Бережно, как, может, никогда в жизни, словно боясь разбудить, взяла Фильку на руки. Голова его свесилась, и отросшие, не знавшие ножниц светлые и мягкие волосенки обвисли. Матрена поправила голову, села на крыльцо и, едва касаясь жесткой ладонью, принялась нежно гладить и целовать уже опавшее личико. И казалось, что Филька, набегавшись, прикорнул в мамкином подоле. А Матрена баюкала его и что-то напевала ласковое и теплое.
Кешка дергал Шершавова за рукав и все повторял, всхлипывая:
— За что они его... дядь Егор, за что они его...
Шершавов не слышал.
Заимка Хамчука. Август 1927 г.
Лялину доложили, что у Медвежьего перевала блуждающий секрет напоролся на разъезд красноармейцев в количестве четырех человек.
— Вот вам подтверждение, — махнул рукой в сторону предполагаемого перевала Губанов. — Они нащупывают нас. Сужают кольцо.
Лялин распорядился в бой не вступать. А Губанов задумался: откуда на перевале красноармейцы, они никак не должны быть там.

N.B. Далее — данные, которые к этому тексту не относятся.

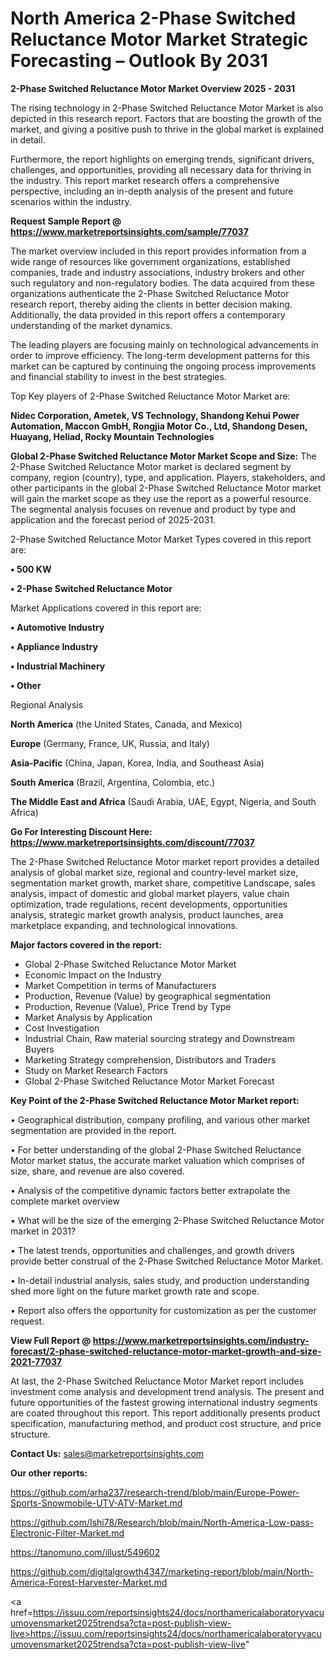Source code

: # North America 2-Phase Switched Reluctance Motor Market Strategic Forecasting – Outlook By 2031

<Strong> 2-Phase Switched Reluctance Motor Market Overview 2025 - 2031</strong>

The rising technology in 2-Phase Switched Reluctance Motor Market is also depicted in this research report. Factors that are boosting the growth of the market, and giving a positive push to thrive in the global market is explained in detail.

Furthermore, the report highlights on emerging trends, significant drivers, challenges, and opportunities, providing all necessary data for thriving in the industry. This report market research offers a comprehensive perspective, including an in-depth analysis of the present and future scenarios within the industry.

<strong>Request Sample Report @ <a href=https://www.marketreportsinsights.com/sample/77037>https://www.marketreportsinsights.com/sample/77037</a></strong>

The market overview included in this report provides information from a wide range of resources like government organizations, established companies, trade and industry associations, industry brokers and other such regulatory and non-regulatory bodies. The data acquired from these organizations authenticate the 2-Phase Switched Reluctance Motor research report, thereby aiding the clients in better decision making. Additionally, the data provided in this report offers a contemporary understanding of the market dynamics.

The leading players are focusing mainly on technological advancements in order to improve efficiency. The long-term development patterns for this market can be captured by continuing the ongoing process improvements and financial stability to invest in the best strategies.

Top Key players of 2-Phase Switched Reluctance Motor Market are:

<strong>Nidec Corporation, Ametek, VS Technology, Shandong Kehui Power Automation, Maccon GmbH, Rongjia Motor Co., Ltd, Shandong Desen, Huayang, Heliad, Rocky Mountain Technologies</strong>

<strong><b>Global 2-Phase Switched Reluctance Motor Market Scope and Size:</b></strong>
The 2-Phase Switched Reluctance Motor market is declared segment by company, region (country), type, and application. Players, stakeholders, and other participants in the global 2-Phase Switched Reluctance Motor market will gain the market scope as they use the report as a powerful resource. The segmental analysis focuses on revenue and product by type and application and the forecast period of 2025-2031.

2-Phase Switched Reluctance Motor Market Types covered in this report are:

<strong>• 500 KW

• 2-Phase Switched Reluctance Motor</strong>

Market Applications covered in this report are:

<strong>• Automotive Industry

• Appliance Industry

• Industrial Machinery

• Other</strong> 

Regional Analysis

<strong>North America</strong> (the United States, Canada, and Mexico)

<strong>Europe</strong> (Germany, France, UK, Russia, and Italy)

<strong>Asia-Pacific</strong> (China, Japan, Korea, India, and Southeast Asia)

<strong>South America</strong> (Brazil, Argentina, Colombia, etc.)

<strong>The Middle East and Africa</strong> (Saudi Arabia, UAE, Egypt, Nigeria, and South Africa)

<strong>Go For Interesting Discount Here: <a href=https://www.marketreportsinsights.com/discount/77037>https://www.marketreportsinsights.com/discount/77037</a></strong>

The 2-Phase Switched Reluctance Motor market report provides a detailed analysis of global market size, regional and country-level market size, segmentation market growth, market share, competitive Landscape, sales analysis, impact of domestic and global market players, value chain optimization, trade regulations, recent developments, opportunities analysis, strategic market growth analysis, product launches, area marketplace expanding, and technological innovations.

<strong><b>Major factors covered in the report:</b></strong>
<ul>
  <li>Global 2-Phase Switched Reluctance Motor Market </li>
  <li>Economic Impact on the Industry</li>
  <li>Market Competition in terms of Manufacturers</li>
  <li>Production, Revenue (Value) by geographical segmentation</li>
  <li>Production, Revenue (Value), Price Trend by Type</li>
  <li>Market Analysis by Application</li>
  <li>Cost Investigation</li>
  <li>Industrial Chain, Raw material sourcing strategy and Downstream Buyers</li>
  <li>Marketing Strategy comprehension, Distributors and Traders</li>
  <li>Study on Market Research Factors</li>
  <li>Global 2-Phase Switched Reluctance Motor Market Forecast</li>
</ul>

<strong><b>Key Point of the 2-Phase Switched Reluctance Motor Market report:</b></strong>

• Geographical distribution, company profiling, and various other market segmentation are provided in the report.

• For better understanding of the global 2-Phase Switched Reluctance Motor market status, the accurate market valuation which comprises of size, share, and revenue are also covered.

• Analysis of the competitive dynamic factors better extrapolate the complete market overview

• What will be the size of the emerging 2-Phase Switched Reluctance Motor market in 2031?

• The latest trends, opportunities and challenges, and growth drivers provide better construal of the 2-Phase Switched Reluctance Motor Market.

• In-detail industrial analysis, sales study, and production understanding shed more light on the future market growth rate and scope.

• Report also offers the opportunity for customization as per the customer request.

<strong><b>View Full Report @ <a href=https://www.marketreportsinsights.com/industry-forecast/2-phase-switched-reluctance-motor-market-growth-and-size-2021-77037>https://www.marketreportsinsights.com/industry-forecast/2-phase-switched-reluctance-motor-market-growth-and-size-2021-77037</a></b></strong>


At last, the 2-Phase Switched Reluctance Motor Market report includes investment come analysis and development trend analysis. The present and future opportunities of the fastest growing international industry segments are coated throughout this report. This report additionally presents product specification, manufacturing method, and product cost structure, and price structure.

<strong>Contact Us:</strong>
sales@marketreportsinsights.com

<strong>Our other reports:</strong>

<a href=https://github.com/arha237/research-trend/blob/main/Europe-Power-Sports-Snowmobile-UTV-ATV-Market.md>https://github.com/arha237/research-trend/blob/main/Europe-Power-Sports-Snowmobile-UTV-ATV-Market.md</a>

<a href=https://github.com/Ishi78/Research/blob/main/North-America-Low-pass-Electronic-Filter-Market.md>https://github.com/Ishi78/Research/blob/main/North-America-Low-pass-Electronic-Filter-Market.md</a>

<a href=https://tanomuno.com/illust/549602>https://tanomuno.com/illust/549602</a>

<a href=https://github.com/digitalgrowth4347/marketing-report/blob/main/North-America-Forest-Harvester-Market.md>https://github.com/digitalgrowth4347/marketing-report/blob/main/North-America-Forest-Harvester-Market.md</a>

<a href=https://issuu.com/reportsinsights24/docs/northamericalaboratoryvacuumovensmarket2025trendsa?cta=post-publish-view-live>https://issuu.com/reportsinsights24/docs/northamericalaboratoryvacuumovensmarket2025trendsa?cta=post-publish-view-live</a>"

К вечеру получено сообщение, что другой пост чуть ли не нос к носу столкнулся еще с одним разъездом, вооруженным карабинами и ручным пулеметом.
Лялин был напуган, а Губанов терялся в догадках, что бы это значило?
Вернулся курьер. Вместе с Лялиным они о чем-то совещались, потом Лялин позвал Губанова, Айбоженко. В землянке стоял густой запах сивухи, лука и квашеной капусты.
— Уже приложились... — проворчал недовольно Айбоженко, усаживаясь на чурбан перед столом.
Животов подмигнул ему, мол, и тебе осталось. Лялин заметил:
— Кончайте перемигиваться. Дело серьезное. Вот что, друзья командиры. Как видите, вернулся из Владивостока Животов. Встречался с генералом Полубесовым. Обстановка для нас действительно складывается никудышне, прямо надо сказать. Хреновая складывается обстановка. — Лялин говорил уперевшись скулой в кулак. — Как я гляжу, повстанческий центр сам не знает, чего хочет, но восстания нонешней осенью, как было намечено, не получилось. — Он горько и сожалеюще вздохнул. — На то, видать, есть свои причины, а нам от них не легче. Вон пусть Животов доложит нам обо всем...
— Чего тут докладывать? — начал неторопливо Животов. — Все и так ясно как божий день. Надо уходить. А вот как — тут особый разговор...
Лялин перебил:
— Ты говори, как было с генералом.
— А, ну тут такое дело. Встретил он меня все как полагается. Проживает на даче под Владивостоком, в лесу. Там его если даже кто и захочет найти, не сыщет. Ну, обрадовался он, конечное дело. Спрашивает, как здоровье Семена Авдеича, то есть нашего командира. — Лялин при этом слегка приосанился. — Спросил, как, мол, там себя чувствует господин поручик Мигунов. Я говорю, мол, чувствует, слава богу, хорошо. Он смеется, говорит, хвалю за осторожность, но, тем не менее, придется поступать так, как велят обстоятельства. Французы и японцы обещали дать оружие. Армии простояли ожидаючи на границе, а оружие ведь так и не дали.
— С-суки... — процедил Айбоженко и поглядел на Губанова. Тот молча кивнул.
— Доподлинно известно, — продолжал Животов, — нашу базу блокируют войсками со стороны границы. Его превосходительство сказал, что к холодам, едва опадет листва, мы будем как на ладони, кольцо сожмется и... в общем, сами знаете, что может тогда случиться. — Животов опустил голову.
Айбоженко недовольно поцокал языком.